Sunday, September 11, 2011

Environmentalism and Animal Rights ~Ayn Rand

Environmentalism and Animal Rights More


"[O]bserve that in all the propaganda of the ecologists—amidst all their appeals to nature and pleas for "harmony with nature"—there is no discussion of man's needs and the requirements of his survival. Man is treated as if he were an unnatural phenomenon. Man cannot survive in the kind of state of nature that the ecologists envision—i.e., on the level of sea urchins or polar bears. . . .

In order to survive, man has to discover and produce everything he needs, which means that he has to alter his background and adapt it to his needs. Nature has not equipped him for adapting himself to his background in the manner of animals. From the most primitive cultures to the most advanced civilizations, man has had to manufacture things; his well-being depends on his success at production. The lowest human tribe cannot survive without that alleged source of pollution: fire. It is not merely symbolic that fire was the property of the gods which Prometheus brought to man. The ecologists are the new vultures swarming to extinguish that fire."
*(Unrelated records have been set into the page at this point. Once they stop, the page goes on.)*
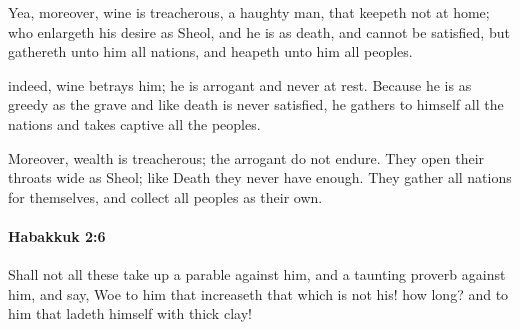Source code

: 			\begin{versebox}
					\item[BHS] 
					\item[LXX] 
					\item[ASV] Yea, moreover, wine is treacherous, a haughty man, that keepeth not at home; who enlargeth his desire as Sheol, and he is as death, and cannot be satisfied, but gathereth unto him all nations, and heapeth unto him all peoples.
					\item[NIV] indeed, wine betrays him; he is arrogant and never at rest. Because he is as greedy as the grave and like death is never satisfied, he gathers to himself all the nations and takes captive all the peoples.
					\item[NRSV] Moreover, wealth is treacherous; the arrogant do not endure. They open their throats wide as Sheol; like Death they never have enough. They gather all nations for themselves, and collect all peoples as their own.
			\end{versebox}

		\paragraph{Habakkuk 2:6} %
			\label{HABAKKUK-2-6}

			Shall not all these take up a parable against him, and a taunting proverb against him, and say, Woe to him that increaseth that which is not his! how long? and to him that ladeth himself with thick clay!

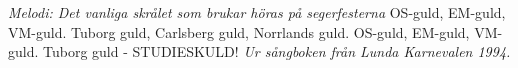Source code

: {\footnotesize\textit{Melodi: Det vanliga skrålet som brukar höras på segerfesterna}}
\vspace{10pt}
OS-guld, EM-guld, VM-guld.
Tuborg guld, Carlsberg guld, Norrlands guld.
OS-guld, EM-guld, VM-guld.
Tuborg guld - STUDIESKULD!
\vspace{10pt}
{\footnotesize\textit{Ur sångboken från Lunda Karnevalen 1994.}}
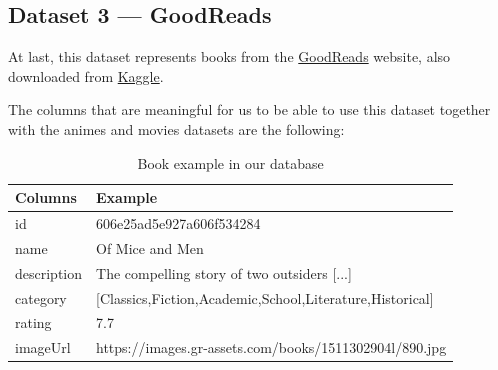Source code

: \documentclass{article}
\newcommand*\fpar{\hspace{1ex}}
\begin{document}
  \subsection{Dataset 3 — GoodReads}
  \label{sec:books}
  \fpar At last, this dataset represents books from the \href{https://www.goodreads.com/}{GoodReads} website, also downloaded from \href{https://www.kaggle.com/meetnaren/goodreads-best-books}{Kaggle}.
  \par The columns that are meaningful for us to be able to use this dataset together with the animes and movies datasets are the following:
  \begin{table}[H]
    \centering
    \begin{tabular}{l|l}
      Columns & Example                       \\ \hline
      id      & 606e25ad5e927a606f534284      \\
      name    & Of Mice and Men               \\
      description & The compelling story of two outsiders [...]           \\
      category& [Classics,Fiction,Academic,School,Literature,Historical]  \\
      rating  & 7.7                           \\
      imageUrl& https://images.gr-assets.com/books/1511302904l/890.jpg
    \end{tabular}
    \caption{Book example in our database}
    \label{table:book}
  \end{table}

\clearpage
\end{document}
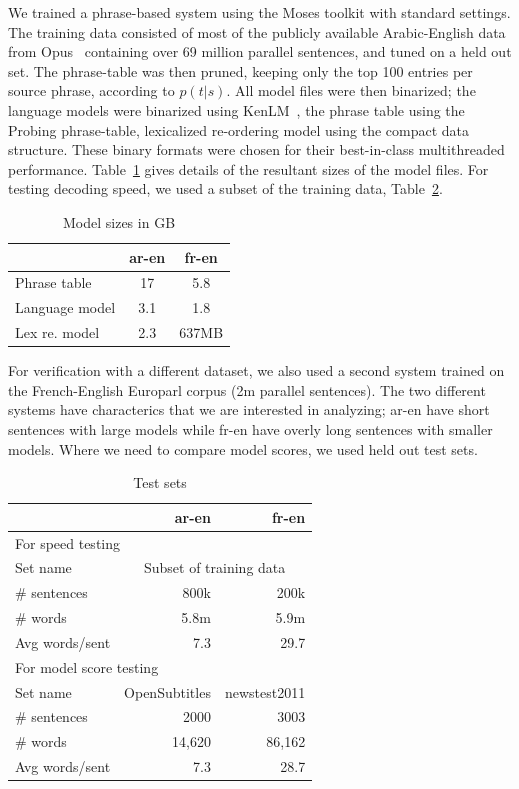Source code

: \documentclass[]{article}
\begin{document}
We trained a phrase-based system using the Moses toolkit with standard settings. The training data consisted of most of the publicly available Arabic-English data from Opus~\citep{tiedemann2012parallel} containing over 69 million parallel sentences, and tuned on a held out set. The phrase-table was then pruned, keeping only the top 100 entries per source phrase, according to $p(t|s)$. All model files were then binarized; the language models were binarized using KenLM~\citep{Heafield-kenlm}, the phrase table using the Probing phrase-table, lexicalized re-ordering model using the compact data structure. These binary formats were chosen for their best-in-class multithreaded performance. Table~\ref{tab:model-files} gives details of the resultant sizes of the model files. For testing decoding speed, we used a subset of the training data, Table~\ref{tab:test-sets}. 
\begin{table}[h]
\begin{center}
\begin{tabular}{|l|c|c|} \hline
		& ar-en	& fr-en \\ \hline
Phrase table  	& 17 	& 5.8 \\
Language model 	& 3.1  	& 1.8 \\ 
Lex re. model	& 2.3	& 637MB \\ \hline
\end{tabular}
\end{center}
\caption{Model sizes in GB}
\label{tab:model-files}
\end{table}

For verification with a different dataset, we also used a second system trained on the French-English Europarl corpus (2m parallel sentences). The two different systems have characterics that we are interested in analyzing; ar-en have short sentences with large models while fr-en have overly long sentences with smaller models. Where we need to compare model scores, we used held out test sets.

\begin{table}[h]
\begin{center}
\small
\begin{tabular}{|l|r|r|} \hline
		& ar-en		& fr-en \\ \hline
\multicolumn{3}{|l|}{For speed testing} \\ \hline
Set name	& \multicolumn{2}{|c|}{Subset of training data} \\
\# sentences  	& 800k 		& 200k \\
\# words 	& 5.8m 		& 5.9m \\ 
Avg words/sent	& 7.3		& 29.7 \\ \hline
\multicolumn{3}{|l|}{For model score testing} \\ \hline
Set name	& OpenSubtitles	& newstest2011 \\
\# sentences  	& 2000 		& 3003 \\
\# words 	& 14,620 	& 86,162 \\ 
Avg words/sent	& 7.3		& 28.7 \\ \hline
\end{tabular}
\end{center}
\caption{Test sets}
\label{tab:test-sets}
\end{table}
\end{document}
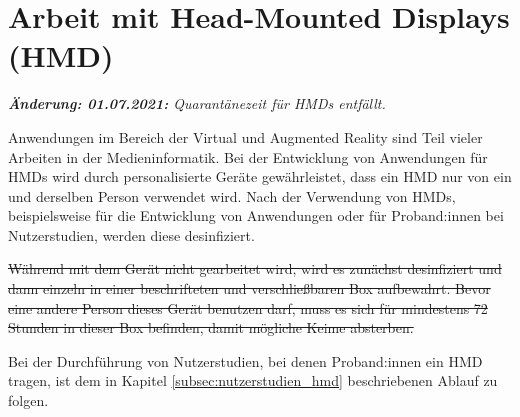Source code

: \section{Arbeit mit Head-Mounted Displays (HMD)}\label{sec:hmd}
\emph{\textbf{Änderung: 01.07.2021:} Quarantänezeit für HMDs entfällt.}

\medskip
\noindent
Anwendungen im Bereich der Virtual und Augmented Reality sind Teil vieler Arbeiten in der Medieninformatik.
Bei der Entwicklung von Anwendungen für HMDs wird durch personalisierte Geräte gewährleistet, dass ein HMD nur von ein und derselben Person verwendet wird.
Nach der Verwendung von HMDs, beispielsweise für die Entwicklung von Anwendungen oder für Proband:innen bei Nutzerstudien, werden diese desinfiziert.

\sout{Während mit dem Gerät nicht gearbeitet wird, wird es zunächst desinfiziert und dann einzeln in einer beschrifteten und verschließbaren Box aufbewahrt. Bevor eine andere Person dieses Gerät benutzen darf, muss es sich für mindestens 72 Stunden in dieser Box befinden, damit mögliche Keime absterben.}

\medskip
\noindent
Bei der Durchführung von Nutzerstudien, bei denen Proband:innen ein HMD tragen, ist dem in Kapitel \ref{subsec:nutzerstudien_hmd} beschriebenen Ablauf zu folgen.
[Ayn Rand (1971), "The Anti-Industrial Revolution," Return of the Primitive, 277.]



"The nature of an ideology is not determined by majority vote—but by logic, by analyzing its essence and its necessary implications. The logic of environmentalism, for example, leads to a society without technology . . . even if various environmentalists . . . would deny this . . . The full implications of an ideology’s central principle are often evaded by its adherents.
[Peter Schwartz (1985), "Libertarianism: The Perversion of Liberty," Voice of Reason.]